YANGON • Myanmar opposition leader Aung San Suu Kyi told tens of thousands of supporters yesterday to be vigilant against election fraud during a huge show of strength a week before landmark elections.
The country heads to the polls this Sunday in what observers are hoping will be the fairest election for decades as the nation slowly shakes off almost a half-century of brutal military rule.
It will be the first nationwide election in 25 years to be contested by Ms Suu Kyi's pro-democracy party, potentially tipping the balance of power away from the military and its ruling party allies for the first time in generations if the vote is free.

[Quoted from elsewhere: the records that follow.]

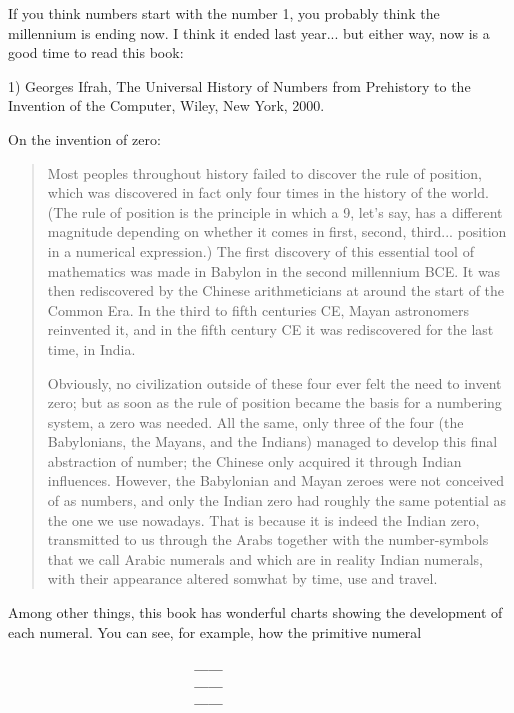 


If you think numbers start with the number 1, you probably think the
millennium is ending now.  I think it ended last year... but either 
way, now is a good time to read this book:

1) Georges Ifrah, The Universal History of Numbers from Prehistory to
the Invention of the Computer, Wiley, New York, 2000.

On the invention of zero:

\begin{quote}
     Most peoples throughout history failed to discover the rule of
     position, which was discovered in fact only four times in the 
     history of the world.  (The rule of position is the principle in
     which a 9, let's say, has a different magnitude depending on 
     whether it comes in first, second, third... position in a numerical 
     expression.)  The first discovery of this essential tool of  
     mathematics was made in Babylon in the second millennium BCE.  
     It was then rediscovered by the Chinese arithmeticians at around
     the start of the Common Era.  In the third to fifth centuries CE,
     Mayan astronomers reinvented it, and in the fifth century CE it
     was rediscovered for the last time, in India.

     Obviously, no civilization outside of these four ever felt the 
     need to invent zero; but as soon as the rule of position became
     the basis for a numbering system, a zero was needed.  All the same,
     only three of the four (the Babylonians, the Mayans, and the 
     Indians) managed to develop this final abstraction of number;
     the Chinese only acquired it through Indian influences.  However,
     the Babylonian and Mayan zeroes  were not conceived of as numbers,
     and only the Indian zero had roughly the same potential as the 
     one we use nowadays.  That is because it is indeed the Indian zero,
     transmitted to us through the Arabs together with the number-symbols
     that we call Arabic numerals and which are in reality Indian numerals,
     with their appearance altered somwhat by time, use and travel.

\end{quote}
    
Among other things, this book has wonderful charts showing the
development of each numeral.  You can see, for example, how the
primitive numeral
\begin{verbatim}
                          ____
                          ____
                          ____

\end{verbatim}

"We do not need to work with dirty ways," Ms Suu Kyi, 70, told a sea of supporters in eastern Yangon, her first major rally in the commercial hub and by far the largest gathering yet for her National League for Democracy (NLD) party.

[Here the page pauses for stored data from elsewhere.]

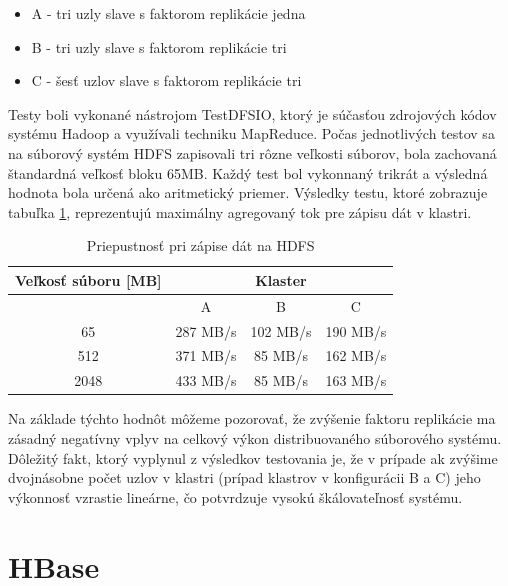 \documentclass[11pt,twoside,a4paper]{book}
\begin{document}
\begin{itemize}
 \item A - tri uzly slave s faktorom replikácie jedna
 \item B - tri uzly slave s faktorom replikácie tri
 \item C - šesť uzlov slave s faktorom replikácie tri
\end{itemize}

Testy boli vykonané nástrojom TestDFSIO, ktorý je súčasťou zdrojových kódov systému Hadoop a využívali techniku MapReduce. Počas jednotlivých testov sa na súborový systém HDFS zapisovali tri rôzne veľkosti súborov, bola zachovaná štandardná veľkosť bloku 65MB. Každý test bol vykonnaný trikrát a výsledná hodnota bola určená ako aritmetický priemer. Výsledky testu, ktoré zobrazuje tabuľka \ref{tab:HDFSperformance}, reprezentujú maximálny agregovaný tok pre zápisu dát v klastri.

\begin{table}[hp]
\begin{center}
\begin{tabular}{|c|c|c|c|}
\hline 
\multirow{2}{*}{Veľkosť súboru [MB]} & \multicolumn{3}{|c|}{Klaster}  \\
\hline & A & B & C\\
\hline 65 & 287 MB/s& 102 MB/s& 190 MB/s\\ 
\hline 512 & 371 MB/s& 85 MB/s& 162 MB/s\\ 
\hline 2048 & 433 MB/s& 85 MB/s& 163 MB/s\\ 
\hline
\end{tabular} 
\end{center}
\caption{Priepustnosť pri zápise dát na HDFS}
\label{tab:HDFSperformance}
\end{table}


Na základe týchto hodnôt môžeme pozorovať, že zvýšenie faktoru replikácie ma zásadný negatívny vplyv na celkový výkon distribuovaného súborového systému. Dôležitý fakt, ktorý vyplynul z výsledkov testovania je, že v prípade ak zvýšime dvojnásobne počet uzlov v klastri (prípad klastrov v konfigurácii B a C) jeho výkonnosť vzrastie lineárne, čo potvrdzuje vysokú škálovateľnosť systému. 


\section{HBase}
\end{document}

"We will act until we win the correct way... We all need to be fully vigilant," she added.
Myanmar was run for decades by a brutal junta which jailed, killed and exiled dissidents while fixing elections or simply ignoring their results.

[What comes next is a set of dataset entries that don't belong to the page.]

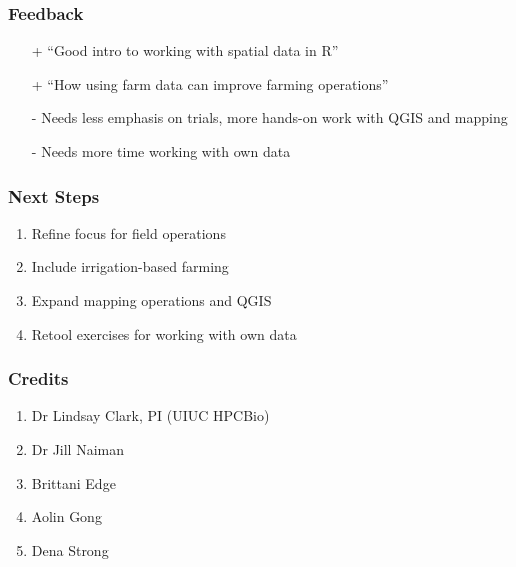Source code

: \documentclass[11pt]{beamer}
\begin{document}
\begin{frame}[fragile]
\frametitle{Feedback}
  \begin{enumerate}[label=\arabic*]
    \item[+]  “Good intro to working with spatial data in R”
    \item[+]  “How using farm data can improve farming operations”
    \item[-]  Needs less emphasis on trials, more hands-on work with QGIS and mapping
    \item[-]  Needs more time working with own data
  \end{enumerate}
\end{frame}

\begin{frame}[fragile]
\frametitle{Next Steps}
  \begin{enumerate}[label=\arabic*]
    \item  Refine focus for field operations
    \item  Include irrigation-based farming
    \item  Expand mapping operations and QGIS
    \item  Retool exercises for working with own data
  \end{enumerate}
\end{frame}

\begin{frame}[fragile]
\frametitle{Credits}
  \begin{enumerate}[label=\arabic*]
    \item  Dr Lindsay Clark, PI (UIUC HPCBio)
    \item  Dr Jill Naiman
    \item  Brittani Edge
    \item  Aolin Gong
    \item  Dena Strong
  \end{enumerate}
\end{frame}

\end{document}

But the military ceded power to a quasi-civilian government in 2011, paving the way for this year's historic polls.
Yesterday's rally is expected to be the last major NLD gathering as electioneering enters its final week, with campaigning ceasing at dawn on Friday.
Tens of thousands streamed into an outdoor parade ground yesterday next to a Buddhist temple in an eastern district of Yangon.
While the NLD is expected to make gains at the polls, Ms Suu Kyi is barred by the Constitution from becoming president.
The run-up to the polls has been marred by allegations of dirty tricks, complaints over the pre-poll preparations and concerns that significant minority groups are unrepresented and disenfranchised.